Fast forward two years and, it appears, American could face a repeat of its 2019 challenges. Cancellations spiked over the weekend — roughly 150 on June 19 and 188 on June 20, at least five-times that of other major U.S. carriers on the same days — due to what a spokesperson for the airline said was a combination of weather and staffing issues. As a result, American will shave roughly 1 percent from its daily operation — or up to about 30 flights a day — through July that will allow it to “build in additional resilience” into its schedule.
This is just the latest example of how labor shortages across travel are pinching operations as travel demand is the highest it’s been since the pandemic began.
American is scheduled to fly nearly 97 percent of its 2019 domestic capacity in June, according to Cirium data. In July, that number rises to nearly 98 percent of what it was two years ago.
Delta Air Lines has faced similar issues as it ramped up schedules this spring. The most recent incident was in April when widespread cancellations forced it to unblock middle seats to accommodate affected travelers. The Atlanta-based carrier has faced a training backlog as pilots move around to different aircraft types following its decision to retire its Boeing 777 and McDonnell Douglas MD-88 families.
There have been multiple warning signs that American’s summer plans could be overambitious. In March, Allied Pilots Association (APA) spokesperson Dennis Tajer said that a backlog in pilot training could hamper plans to reactivate its 855 mainline aircraft by June. The backlog stemmed primarily from the need to re-certify pilots who were furloughed in October 2020 and recalled that December, as well as retraining for crews who flew one of the four aircraft types American retired last year.
And in April, American’s Vice President of Flight Captain Chip Long told staff in an internal communiqué that it would take the airline until the “end of the summer” to reinstate all of its furloughed pilots to active status. The carrier furloughed more than 1,200 pilots last October. Long’s comments came even as American publicly said it would resume flying its full fleet by June.
Fast forward to today, and Tajer cited some historic issues that in the union’s view make it more difficult for American to staff flights. These include lower incentive pay compared to competitors and a scheduling system that can make it difficult for pilots to swap trips for one that offers said pay.

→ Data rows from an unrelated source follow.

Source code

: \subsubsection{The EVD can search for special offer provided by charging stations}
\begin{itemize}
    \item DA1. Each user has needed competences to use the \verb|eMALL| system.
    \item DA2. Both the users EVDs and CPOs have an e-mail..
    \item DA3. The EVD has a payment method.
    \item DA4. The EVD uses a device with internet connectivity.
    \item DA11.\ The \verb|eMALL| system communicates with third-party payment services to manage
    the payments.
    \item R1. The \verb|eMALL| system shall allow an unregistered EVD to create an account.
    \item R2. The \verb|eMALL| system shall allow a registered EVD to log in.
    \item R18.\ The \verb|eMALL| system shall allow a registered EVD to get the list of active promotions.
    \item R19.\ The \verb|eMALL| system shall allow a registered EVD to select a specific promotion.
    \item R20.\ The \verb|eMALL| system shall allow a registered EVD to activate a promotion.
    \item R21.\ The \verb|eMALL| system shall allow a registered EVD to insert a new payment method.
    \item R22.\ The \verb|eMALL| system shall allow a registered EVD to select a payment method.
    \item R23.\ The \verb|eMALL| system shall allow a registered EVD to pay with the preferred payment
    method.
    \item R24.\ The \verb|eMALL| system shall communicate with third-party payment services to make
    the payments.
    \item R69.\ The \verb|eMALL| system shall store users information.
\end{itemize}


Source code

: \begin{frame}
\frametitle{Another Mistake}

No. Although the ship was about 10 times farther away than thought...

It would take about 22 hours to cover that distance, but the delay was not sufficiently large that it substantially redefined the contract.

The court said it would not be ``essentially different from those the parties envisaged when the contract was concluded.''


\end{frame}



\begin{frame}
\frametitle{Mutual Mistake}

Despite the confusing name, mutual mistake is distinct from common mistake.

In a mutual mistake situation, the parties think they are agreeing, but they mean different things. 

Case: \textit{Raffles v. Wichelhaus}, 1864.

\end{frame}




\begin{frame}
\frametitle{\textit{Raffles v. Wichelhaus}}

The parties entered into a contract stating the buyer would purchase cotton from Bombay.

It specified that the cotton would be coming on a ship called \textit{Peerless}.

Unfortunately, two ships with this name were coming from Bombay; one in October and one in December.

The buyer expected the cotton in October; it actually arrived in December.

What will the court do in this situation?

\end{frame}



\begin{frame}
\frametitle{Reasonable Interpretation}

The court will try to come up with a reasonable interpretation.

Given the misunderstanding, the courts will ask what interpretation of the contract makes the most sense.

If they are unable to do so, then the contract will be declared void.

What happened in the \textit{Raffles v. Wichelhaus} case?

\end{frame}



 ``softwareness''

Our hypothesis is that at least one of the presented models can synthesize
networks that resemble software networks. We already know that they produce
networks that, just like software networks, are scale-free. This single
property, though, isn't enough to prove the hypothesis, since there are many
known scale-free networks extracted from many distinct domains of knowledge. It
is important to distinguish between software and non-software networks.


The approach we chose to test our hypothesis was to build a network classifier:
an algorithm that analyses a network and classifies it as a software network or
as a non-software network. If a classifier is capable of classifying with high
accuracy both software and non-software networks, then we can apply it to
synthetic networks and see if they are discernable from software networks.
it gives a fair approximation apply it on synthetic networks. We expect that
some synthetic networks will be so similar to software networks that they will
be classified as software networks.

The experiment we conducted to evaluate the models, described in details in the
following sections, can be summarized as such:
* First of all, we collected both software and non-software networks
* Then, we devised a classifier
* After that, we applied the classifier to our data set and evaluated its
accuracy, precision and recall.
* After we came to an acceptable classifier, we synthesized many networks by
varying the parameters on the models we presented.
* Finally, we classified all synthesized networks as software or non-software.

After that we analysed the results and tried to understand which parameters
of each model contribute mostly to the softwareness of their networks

This has American resorting to a disliked tactic that it used in 2019: re-assigning pilots to new flights mid trip and then leaving their previous itinerary in need of a new crew.
“They keep reassigning us mid trip — robbing Peter to pay Paul,” one American pilot who is not authorized to speak publicly told Airline Weekly. “Everyone’s talking about it happening to them. Just like summer of 2019 all over again.”
An American spokesperson was not immediately available to comment on incentive pay, its scheduling system or mid-trip reassignments.
American’s relations with its pilots have long been testy dating back to at least its merger with US Airways in 2013. Add to that the fact that the contract between them has been amendable since January 2020 leaving many pilots eager for a new agreement.
The staffing and weather challenges come as U.S. flights are at their fullest since the pandemic began. Domestic passenger numbers were down just 22 percent compared to 2019 during the week ending June 15, the latest data from trade group Airlines 4 America show. And the average percentage of seats filled on U.S. flights was 83.3 percent — just six points shy of where it was two years ago.